Using the entries that follow, give only the number of lines with the word "items" in them.

------------------------------------------------------------

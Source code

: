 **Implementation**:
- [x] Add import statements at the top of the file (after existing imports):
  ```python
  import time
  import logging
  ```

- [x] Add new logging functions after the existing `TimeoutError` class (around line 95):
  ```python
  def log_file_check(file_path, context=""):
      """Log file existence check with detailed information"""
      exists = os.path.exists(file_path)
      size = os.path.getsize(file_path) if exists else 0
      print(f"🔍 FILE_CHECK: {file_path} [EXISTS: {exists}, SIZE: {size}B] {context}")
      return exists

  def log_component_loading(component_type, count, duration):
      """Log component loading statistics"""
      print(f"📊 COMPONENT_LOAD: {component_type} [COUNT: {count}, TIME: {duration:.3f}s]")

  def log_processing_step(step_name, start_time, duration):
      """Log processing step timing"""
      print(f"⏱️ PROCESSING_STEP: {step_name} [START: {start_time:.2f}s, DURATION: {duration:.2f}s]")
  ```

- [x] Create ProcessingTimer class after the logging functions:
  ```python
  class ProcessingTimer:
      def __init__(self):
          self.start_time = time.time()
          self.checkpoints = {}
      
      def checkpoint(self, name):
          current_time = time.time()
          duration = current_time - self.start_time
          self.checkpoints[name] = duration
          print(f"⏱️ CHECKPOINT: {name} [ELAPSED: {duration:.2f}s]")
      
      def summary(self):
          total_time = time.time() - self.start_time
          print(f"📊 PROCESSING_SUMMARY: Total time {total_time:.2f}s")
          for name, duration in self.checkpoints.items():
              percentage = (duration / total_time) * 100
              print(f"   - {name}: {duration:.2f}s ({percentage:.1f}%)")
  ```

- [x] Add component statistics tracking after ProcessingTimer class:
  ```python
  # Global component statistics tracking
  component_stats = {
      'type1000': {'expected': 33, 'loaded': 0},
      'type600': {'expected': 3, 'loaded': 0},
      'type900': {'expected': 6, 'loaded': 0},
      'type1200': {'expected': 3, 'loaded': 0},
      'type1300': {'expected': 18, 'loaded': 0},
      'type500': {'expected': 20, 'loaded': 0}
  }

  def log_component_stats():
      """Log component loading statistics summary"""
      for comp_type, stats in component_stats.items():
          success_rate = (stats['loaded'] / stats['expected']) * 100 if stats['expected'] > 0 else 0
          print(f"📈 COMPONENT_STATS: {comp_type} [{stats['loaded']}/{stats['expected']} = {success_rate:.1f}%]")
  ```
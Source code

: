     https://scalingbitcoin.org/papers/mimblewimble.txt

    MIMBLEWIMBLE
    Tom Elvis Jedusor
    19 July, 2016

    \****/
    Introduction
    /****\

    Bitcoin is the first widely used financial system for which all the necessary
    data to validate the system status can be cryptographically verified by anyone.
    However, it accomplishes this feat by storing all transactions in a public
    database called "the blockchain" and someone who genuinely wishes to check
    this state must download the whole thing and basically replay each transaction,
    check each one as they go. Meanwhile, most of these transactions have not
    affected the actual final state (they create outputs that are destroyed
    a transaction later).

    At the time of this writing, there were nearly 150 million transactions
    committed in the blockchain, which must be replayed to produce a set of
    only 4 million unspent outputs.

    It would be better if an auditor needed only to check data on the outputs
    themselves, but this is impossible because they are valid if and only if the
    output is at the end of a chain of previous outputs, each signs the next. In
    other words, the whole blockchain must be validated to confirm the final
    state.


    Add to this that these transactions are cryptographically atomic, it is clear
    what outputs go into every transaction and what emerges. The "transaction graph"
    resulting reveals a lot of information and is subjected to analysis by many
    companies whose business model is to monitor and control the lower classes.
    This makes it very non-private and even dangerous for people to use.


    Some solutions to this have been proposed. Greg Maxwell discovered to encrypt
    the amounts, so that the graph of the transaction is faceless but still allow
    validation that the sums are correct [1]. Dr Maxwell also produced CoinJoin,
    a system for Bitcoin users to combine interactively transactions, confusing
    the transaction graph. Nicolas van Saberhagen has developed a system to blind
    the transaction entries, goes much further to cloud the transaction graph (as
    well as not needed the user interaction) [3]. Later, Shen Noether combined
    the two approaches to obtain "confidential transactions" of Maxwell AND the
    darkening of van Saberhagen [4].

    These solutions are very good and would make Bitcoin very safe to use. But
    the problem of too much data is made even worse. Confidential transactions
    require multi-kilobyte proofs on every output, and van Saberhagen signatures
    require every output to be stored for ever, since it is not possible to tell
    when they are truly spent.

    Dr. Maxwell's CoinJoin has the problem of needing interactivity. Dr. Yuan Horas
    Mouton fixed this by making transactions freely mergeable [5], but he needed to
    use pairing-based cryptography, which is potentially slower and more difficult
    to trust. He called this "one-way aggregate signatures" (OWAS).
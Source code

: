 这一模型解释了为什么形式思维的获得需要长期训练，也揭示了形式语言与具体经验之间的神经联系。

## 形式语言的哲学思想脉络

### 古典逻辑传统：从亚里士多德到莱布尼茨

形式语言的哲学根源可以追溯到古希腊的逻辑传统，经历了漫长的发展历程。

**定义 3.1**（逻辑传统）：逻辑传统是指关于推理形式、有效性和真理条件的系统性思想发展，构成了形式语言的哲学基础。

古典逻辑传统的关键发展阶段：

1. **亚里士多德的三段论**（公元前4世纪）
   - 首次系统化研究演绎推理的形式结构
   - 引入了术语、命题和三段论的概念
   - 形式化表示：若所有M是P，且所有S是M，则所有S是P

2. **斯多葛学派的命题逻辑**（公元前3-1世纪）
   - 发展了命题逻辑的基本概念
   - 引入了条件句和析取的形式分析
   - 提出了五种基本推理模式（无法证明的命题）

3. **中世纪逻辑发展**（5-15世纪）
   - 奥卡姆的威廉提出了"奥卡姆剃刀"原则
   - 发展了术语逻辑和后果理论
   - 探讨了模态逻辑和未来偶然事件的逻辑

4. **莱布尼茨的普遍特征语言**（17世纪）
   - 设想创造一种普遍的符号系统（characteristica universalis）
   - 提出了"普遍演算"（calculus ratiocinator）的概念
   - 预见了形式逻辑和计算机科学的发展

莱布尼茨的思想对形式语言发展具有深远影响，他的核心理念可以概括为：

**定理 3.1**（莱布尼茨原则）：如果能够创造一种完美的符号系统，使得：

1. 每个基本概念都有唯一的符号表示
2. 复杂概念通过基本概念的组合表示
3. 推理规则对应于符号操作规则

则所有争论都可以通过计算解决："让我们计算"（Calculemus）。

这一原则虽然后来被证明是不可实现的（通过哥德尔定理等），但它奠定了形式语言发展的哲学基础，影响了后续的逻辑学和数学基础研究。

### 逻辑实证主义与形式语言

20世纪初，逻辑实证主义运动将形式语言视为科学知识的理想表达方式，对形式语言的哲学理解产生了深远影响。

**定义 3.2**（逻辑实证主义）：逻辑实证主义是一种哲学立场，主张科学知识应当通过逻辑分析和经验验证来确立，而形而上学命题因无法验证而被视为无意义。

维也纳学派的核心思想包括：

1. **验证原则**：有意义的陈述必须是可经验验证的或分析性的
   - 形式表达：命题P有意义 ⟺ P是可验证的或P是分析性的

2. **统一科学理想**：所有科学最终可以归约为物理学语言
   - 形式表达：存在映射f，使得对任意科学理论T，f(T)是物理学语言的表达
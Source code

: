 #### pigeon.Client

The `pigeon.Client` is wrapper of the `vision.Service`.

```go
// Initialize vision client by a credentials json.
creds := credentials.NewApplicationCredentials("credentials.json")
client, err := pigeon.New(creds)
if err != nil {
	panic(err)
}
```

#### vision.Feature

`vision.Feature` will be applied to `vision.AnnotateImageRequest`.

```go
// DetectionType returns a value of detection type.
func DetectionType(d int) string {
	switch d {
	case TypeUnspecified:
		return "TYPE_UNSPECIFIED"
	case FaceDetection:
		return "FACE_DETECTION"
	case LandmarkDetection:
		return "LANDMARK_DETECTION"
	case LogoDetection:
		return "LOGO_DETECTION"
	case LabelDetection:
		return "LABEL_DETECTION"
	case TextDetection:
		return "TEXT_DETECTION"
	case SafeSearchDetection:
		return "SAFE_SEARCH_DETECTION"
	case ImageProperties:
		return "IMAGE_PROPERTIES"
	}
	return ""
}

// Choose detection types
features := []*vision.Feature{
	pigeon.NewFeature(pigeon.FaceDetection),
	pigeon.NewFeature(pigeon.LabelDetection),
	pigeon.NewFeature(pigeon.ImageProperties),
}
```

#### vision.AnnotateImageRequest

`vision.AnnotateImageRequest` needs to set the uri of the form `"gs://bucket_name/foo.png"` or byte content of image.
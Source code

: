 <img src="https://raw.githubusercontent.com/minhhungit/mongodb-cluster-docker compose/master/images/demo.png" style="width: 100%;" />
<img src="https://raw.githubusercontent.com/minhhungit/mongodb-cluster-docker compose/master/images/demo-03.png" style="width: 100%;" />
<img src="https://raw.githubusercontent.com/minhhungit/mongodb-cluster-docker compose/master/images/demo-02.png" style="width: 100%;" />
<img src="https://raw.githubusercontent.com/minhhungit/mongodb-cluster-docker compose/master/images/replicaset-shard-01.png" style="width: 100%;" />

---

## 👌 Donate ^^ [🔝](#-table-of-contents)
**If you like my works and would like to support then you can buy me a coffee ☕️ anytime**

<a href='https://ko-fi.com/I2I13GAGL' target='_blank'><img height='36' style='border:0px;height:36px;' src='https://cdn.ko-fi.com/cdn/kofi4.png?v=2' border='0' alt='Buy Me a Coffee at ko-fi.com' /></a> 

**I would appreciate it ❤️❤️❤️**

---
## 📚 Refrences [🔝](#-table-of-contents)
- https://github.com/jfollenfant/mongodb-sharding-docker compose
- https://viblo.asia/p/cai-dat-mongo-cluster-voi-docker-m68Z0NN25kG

------------------------------------------------------------

◆ **Answer for the task**
2